Shares in the German car manufacturer Volkswagen more than doubled in value yesterday after the revelation that Porsche has upped its stake in the company to 74 per cent sent short-sellers scrambling to close their positions.
The German car giant's shares shot up by a dizzying 197 per cent in theafternoon, before closing with gains of a more modest 124 per cent at 471p in Frankfurt yesterday.
The global downturn, and gloomy news from the automotive industry, has left VW as a target for speculators looking to make money by betting on falling share prices.

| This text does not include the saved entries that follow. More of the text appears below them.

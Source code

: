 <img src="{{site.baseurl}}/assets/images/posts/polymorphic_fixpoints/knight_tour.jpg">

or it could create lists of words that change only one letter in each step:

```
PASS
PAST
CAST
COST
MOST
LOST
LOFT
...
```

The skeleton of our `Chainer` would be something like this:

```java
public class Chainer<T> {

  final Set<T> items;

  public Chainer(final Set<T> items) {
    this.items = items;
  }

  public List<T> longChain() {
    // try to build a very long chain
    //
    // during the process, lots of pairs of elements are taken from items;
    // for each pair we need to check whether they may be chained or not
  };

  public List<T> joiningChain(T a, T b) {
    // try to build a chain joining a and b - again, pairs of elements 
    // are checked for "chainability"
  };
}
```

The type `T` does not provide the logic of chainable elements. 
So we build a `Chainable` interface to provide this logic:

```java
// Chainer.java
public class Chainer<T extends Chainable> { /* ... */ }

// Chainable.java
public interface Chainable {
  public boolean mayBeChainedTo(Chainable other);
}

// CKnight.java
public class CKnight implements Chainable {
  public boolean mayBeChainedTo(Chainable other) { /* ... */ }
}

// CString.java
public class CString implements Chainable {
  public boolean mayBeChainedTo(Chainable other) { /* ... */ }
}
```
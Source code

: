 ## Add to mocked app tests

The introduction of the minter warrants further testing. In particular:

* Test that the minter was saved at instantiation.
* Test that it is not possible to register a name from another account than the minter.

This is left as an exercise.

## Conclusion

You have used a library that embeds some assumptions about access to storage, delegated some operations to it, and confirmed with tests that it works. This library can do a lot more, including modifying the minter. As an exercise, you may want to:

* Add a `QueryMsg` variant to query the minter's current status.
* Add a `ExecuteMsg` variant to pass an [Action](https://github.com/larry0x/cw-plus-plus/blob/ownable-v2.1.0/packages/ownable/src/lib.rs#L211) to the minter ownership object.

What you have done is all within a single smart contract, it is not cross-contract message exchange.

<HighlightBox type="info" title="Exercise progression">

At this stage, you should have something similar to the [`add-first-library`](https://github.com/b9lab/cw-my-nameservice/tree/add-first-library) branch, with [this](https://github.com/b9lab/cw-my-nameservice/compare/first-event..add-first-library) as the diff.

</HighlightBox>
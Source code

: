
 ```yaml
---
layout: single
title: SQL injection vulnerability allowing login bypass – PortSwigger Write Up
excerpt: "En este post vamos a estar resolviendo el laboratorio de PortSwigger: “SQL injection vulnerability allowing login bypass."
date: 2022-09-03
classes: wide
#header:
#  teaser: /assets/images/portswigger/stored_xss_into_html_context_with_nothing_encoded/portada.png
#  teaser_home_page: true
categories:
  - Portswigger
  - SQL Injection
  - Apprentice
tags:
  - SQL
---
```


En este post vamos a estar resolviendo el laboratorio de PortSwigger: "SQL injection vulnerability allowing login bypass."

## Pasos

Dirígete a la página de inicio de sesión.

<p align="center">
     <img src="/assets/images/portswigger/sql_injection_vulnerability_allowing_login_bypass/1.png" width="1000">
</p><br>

But following revelation from Porsche at the weekend that it has massively increased its stake, and is within a whisper of the 75 per cent threshold giving it full financial control, the VW price rocketed and short sellers were obliged to hastily buy shares in the company – of which very few remained on the market – to repay those they had borrowed. That the German state of Lower Saxony owns another 20 per cent of VW did not help.
Porsche made an official statement on Sunday that it now controls 74.1 per cent of VW stock via a 42.6 per cent direct equity stake and options on another 31.5 per cent. The company said it plans to increase the equity to more than 50 per cent by the end of the year and wants to take it to 75 per cent in 2009.
"The goal is to raise this to 75 per cent in 2009, so long as the economic conditions permit, and pave the way for a domination agreement," it said, adding that the Porsche and Piech families who control Porsche agreed last week in favour of dominating VW.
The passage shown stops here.